Items from a data source:
--------------------

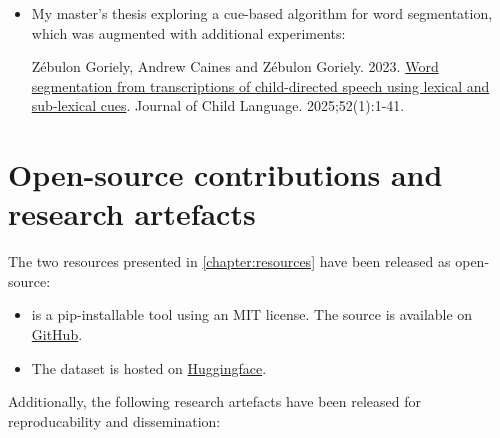 \begin{itemize}
\item My master's thesis exploring a cue-based algorithm for word segmentation, which was augmented with additional experiments:
\begin{mdframed}[linewidth=1pt]
    Zébulon Goriely, Andrew Caines and Zébulon Goriely. 2023. \href{https://www.cambridge.org/core/journals/journal-of-child-language/article/word-segmentation-from-transcriptions-of-childdirected-speech-using-lexical-and-sublexical-cues/5D206536C878ADA80026ED8E2E72F848}{Word segmentation from transcriptions of child-directed speech using lexical and sub-lexical cues}. Journal of Child Language. 2025;52(1):1-41.
\end{mdframed}
\end{itemize}

\section{Open-source contributions and research artefacts}

The two resources presented in \cref{chapter:resources} have been released as open-source:

\begin{itemize}
\item \gpp is a pip-installable tool using an MIT license. The source is available on \href{https://github.com/codebyzeb/g2p-plus}{GitHub}. 
\item The \ipachildes dataset is hosted on \href{https://huggingface.co/datasets/phonemetransformers/IPA-CHILDES}{Huggingface}.
\end{itemize}

Additionally, the following research artefacts have been released for reproducability and dissemination:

--------------------

Goal of the exercise -
Leaving the pictures out, set down all of the data again exactly.

Task output -
 \begin{itemize}
\item My master's thesis exploring a cue-based algorithm for word segmentation, which was augmented with additional experiments:
\begin{mdframed}[linewidth=1pt]
    Zébulon Goriely, Andrew Caines and Zébulon Goriely. 2023. \href{https://www.cambridge.org/core/journals/journal-of-child-language/article/word-segmentation-from-transcriptions-of-childdirected-speech-using-lexical-and-sublexical-cues/5D206536C878ADA80026ED8E2E72F848}{Word segmentation from transcriptions of child-directed speech using lexical and sub-lexical cues}. Journal of Child Language. 2025;52(1):1-41.
\end{mdframed}
\end{itemize}

\section{Open-source contributions and research artefacts}

The two resources presented in \cref{chapter:resources} have been released as open-source:

\begin{itemize}
\item \gpp is a pip-installable tool using an MIT license. The source is available on \href{https://github.com/codebyzeb/g2p-plus}{GitHub}. 
\item The \ipachildes dataset is hosted on \href{https://huggingface.co/datasets/phonemetransformers/IPA-CHILDES}{Huggingface}.
\end{itemize}

Additionally, the following research artefacts have been released for reproducability and dissemination:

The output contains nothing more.